Right-wing candidate for Mayor of Paris, Nathalie Kosciusko-Morizet (NKM), was the latest local, political figure to meet with the AAPA ahead of the March municipal elections and explain her positions on issues varying from transport to housing, ecology, taxes and security.


Around 20 of our members went to NKM’s campaign headquarters in the 2nd arrondissement on Feb. 27 for what turned out to be an informative, stimulating meeting. I was at times a challenging one for her as she fielded questions on issues ranging from local traffic management in the 14th arrondissement, where she is running, to immigration and the business environment in the French capital.

The former minister and spokeswoman for Nicolas Sarkozy in the 2012 presidential race maintained that, if elected, she would reverse trends in Paris and instead of allowing the city “to sap the energy of Parisians” she would create an environment that would “re-energise inhabitants” and allow them “to draw on the energy of the city.”

She outlined many projects in a seven-point plan that included urban rehabilitation of areas around several main railway stations and freeing up deserted city plots for housing construction and other developments.

Touting her Polish émigré roots that date back to the 19th century, Ms. Kosciusko-Morizet said “Paris is the city of emancipation” and this applies to those leaving other places in a form of escape, or those coming here to realise a dream. She said she represented this “emancipation” and noted she has always been a “fighter” in order to move forward.

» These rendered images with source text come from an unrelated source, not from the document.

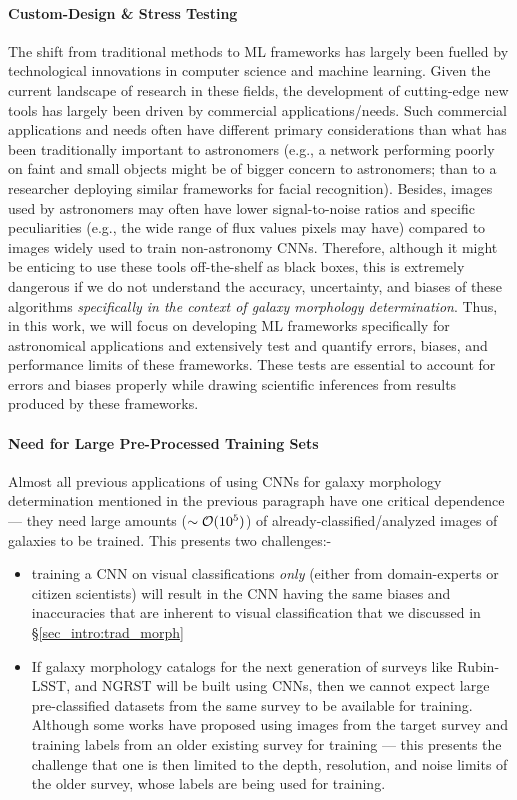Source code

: \paragraph{Custom-Design \& Stress Testing} The shift from traditional methods to ML frameworks has largely been fuelled by technological innovations in computer science and machine learning. Given the current landscape of research in these fields, the development of cutting-edge new tools has largely been driven by commercial applications/needs. Such commercial applications and needs often have different primary considerations than what has been traditionally important to astronomers (e.g., a network performing poorly on faint and small objects might be of bigger concern to astronomers; than to a researcher deploying similar frameworks for facial recognition). Besides, images used by astronomers may often have lower signal-to-noise ratios and specific peculiarities (e.g., the wide range of flux values pixels may have) compared to images widely used to train non-astronomy CNNs. Therefore, although it might be enticing to use these tools off-the-shelf as black boxes, this is extremely dangerous if we do not understand the accuracy, uncertainty, and biases of these algorithms \textit{specifically in the context of galaxy morphology determination}. Thus, in this work, we will focus on developing ML frameworks specifically for astronomical applications and extensively test and quantify errors, biases, and performance limits of these frameworks. These tests are essential to account for errors and biases properly while drawing scientific inferences from results produced by these frameworks. 

\paragraph{Need for Large Pre-Processed Training Sets} Almost all previous applications of using CNNs for galaxy morphology determination mentioned in the previous paragraph have one critical dependence --- they need large amounts ($\sim \mathcal{O}(10^{5})$) of already-classified/analyzed images of galaxies to be trained. This presents two challenges:- 

\begin{itemize}
    \item training a CNN on visual classifications \textit{only} (either from domain-experts or citizen scientists) will result in the CNN having the same biases and inaccuracies that are inherent to visual classification that we discussed in \S \ref{sec_intro:trad_morph}
    \item If galaxy morphology catalogs for the next generation of surveys like Rubin-LSST, and NGRST will be built using CNNs, then we cannot expect large pre-classified datasets from the same survey to be available  for training. Although some works \citep[e.g.,][]{Cheng2021GalaxyNetworks} have proposed using images from the target survey and training labels from an older existing survey for training --- this presents the challenge that one is then limited to the depth, resolution, and noise limits of the older survey, whose labels are being used for training. 
\end{itemize}

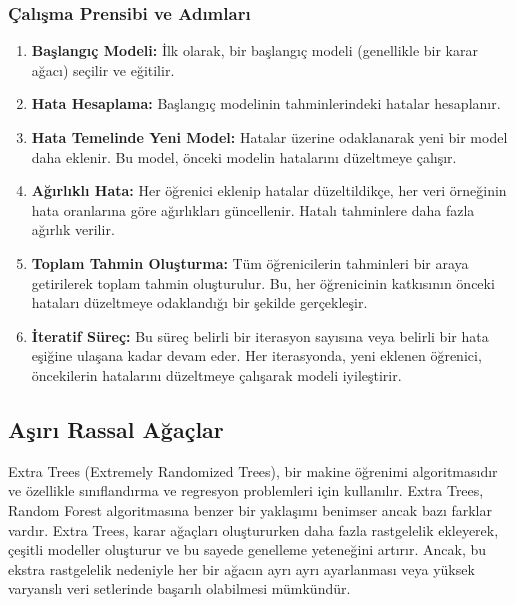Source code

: \subsubsection{Çalışma Prensibi ve Adımları}
\begin{enumerate}
\item \textbf{Başlangıç Modeli:} İlk olarak, bir başlangıç modeli (genellikle bir karar ağacı) seçilir ve eğitilir.
\item \textbf{Hata Hesaplama:} Başlangıç modelinin tahminlerindeki hatalar hesaplanır.
\item \textbf{Hata Temelinde Yeni Model:} Hatalar üzerine odaklanarak yeni bir model daha eklenir. Bu model, önceki modelin hatalarını düzeltmeye çalışır.
\item \textbf{Ağırlıklı Hata:} Her öğrenici eklenip hatalar düzeltildikçe, her veri örneğinin hata oranlarına göre ağırlıkları güncellenir. Hatalı tahminlere daha fazla ağırlık verilir.
\item \textbf{Toplam Tahmin Oluşturma:} Tüm öğrenicilerin tahminleri bir araya getirilerek toplam tahmin oluşturulur. Bu, her öğrenicinin katkısının önceki hataları düzeltmeye odaklandığı bir şekilde gerçekleşir.
\item \textbf{İteratif Süreç:} Bu süreç belirli bir iterasyon sayısına veya belirli bir hata eşiğine ulaşana kadar devam eder. Her iterasyonda, yeni eklenen öğrenici, öncekilerin hatalarını düzeltmeye çalışarak modeli iyileştirir.
\end{enumerate}

\subsection{Aşırı Rassal Ağaçlar}
Extra Trees (Extremely Randomized Trees), bir makine öğrenimi algoritmasıdır ve özellikle sınıflandırma ve regresyon problemleri için kullanılır. Extra Trees, Random Forest algoritmasına benzer bir yaklaşımı benimser ancak bazı farklar vardır. Extra Trees, karar ağaçları oluştururken daha fazla rastgelelik ekleyerek, çeşitli modeller oluşturur ve bu sayede genelleme yeteneğini artırır. Ancak, bu ekstra rastgelelik nedeniyle her bir ağacın ayrı ayrı ayarlanması veya yüksek varyanslı veri setlerinde başarılı olabilmesi mümkündür.

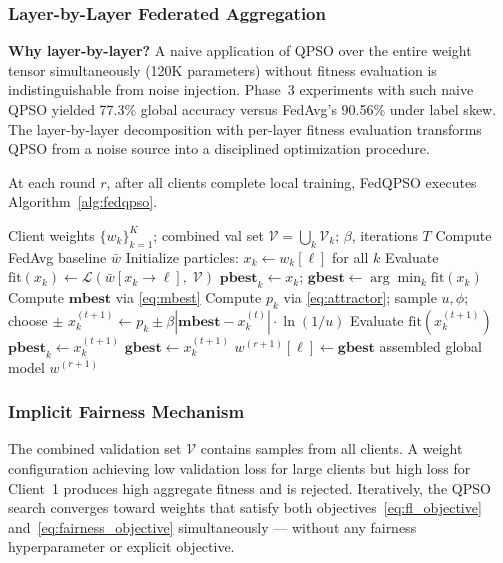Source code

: \documentclass[conference]{IEEEtran}
\begin{document}
\subsubsection{Layer-by-Layer Federated Aggregation}
\textbf{Why layer-by-layer?} A naive application of QPSO over the entire
weight tensor simultaneously (120K parameters) without fitness evaluation
is indistinguishable from noise injection. Phase~3 experiments with such
naive QPSO yielded 77.3\% global accuracy versus FedAvg's 90.56\% under
label skew. The layer-by-layer decomposition with per-layer fitness evaluation
transforms QPSO from a noise source into a disciplined optimization procedure.

At each round $r$, after all clients complete local training, FedQPSO
executes Algorithm~\ref{alg:fedqpso}.

\begin{algorithm}
\caption{FedQPSO server-side aggregation (round $r$)}
\label{alg:fedqpso}
\begin{algorithmic}[1]
\REQUIRE Client weights $\{w_k\}_{k=1}^K$; combined val set
$\mathcal{V} = \bigcup_k \mathcal{V}_k$; $\beta$, iterations $T$
\STATE Compute FedAvg baseline $\bar{w}$ \hfill{}
    \STATE Initialize particles: $x_k \leftarrow w_k[\ell]$ for all $k$
    \STATE Evaluate $\mathrm{fit}(x_k) \leftarrow \mathcal{L}(\bar{w}[x_k \to \ell],\;\mathcal{V})$
    \STATE $\mathbf{pbest}_k \leftarrow x_k$;\; $\mathbf{gbest} \leftarrow \arg\min_k \mathrm{fit}(x_k)$
        \STATE Compute $\mathbf{mbest}$ via \eqref{eq:mbest}
            \STATE Compute $p_k$ via \eqref{eq:attractor}; sample $u, \phi$; choose $\pm$
            \STATE $x_k^{(t+1)} \leftarrow p_k \pm \beta|\mathbf{mbest}-x_k^{(t)}|\cdot\ln(1/u)$
            \STATE Evaluate $\mathrm{fit}(x_k^{(t+1)})$
                \STATE $\mathbf{pbest}_k \leftarrow x_k^{(t+1)}$
            \ENDIF
                \STATE $\mathbf{gbest} \leftarrow x_k^{(t+1)}$
            \ENDIF
        \ENDFOR
    \ENDFOR
    \STATE $w^{(r+1)}[\ell] \leftarrow \mathbf{gbest}$ \hfill{}
\ENDFOR
\RETURN assembled global model $w^{(r+1)}$
\end{algorithmic}
\end{algorithm}

\subsubsection{Implicit Fairness Mechanism}
The combined validation set $\mathcal{V}$ contains samples from all clients.
A weight configuration achieving low validation loss for large clients but
high loss for Client~1 produces high aggregate fitness and is rejected.
Iteratively, the QPSO search converges toward weights that satisfy both
objectives~\eqref{eq:fl_objective} and~\eqref{eq:fairness_objective}
simultaneously — without any fairness hyperparameter or explicit objective.
\end{document}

She hit out at the record of Anne Hidalgo, her rival for the Paris mayorship, revealing that she had offered the deputy mayor who is leading the race in the polls several opportunities for a public debate. However, she said, the Socialist candidate hadn’t responded to the invitation and had even “lied” about her refusal to spar with NKM on national television.

After our lively one-hour discussion, Ms. Kosciusko-Morizet invited AAPA members to come to her party HQ on the nights of the elections on March 23 and 30.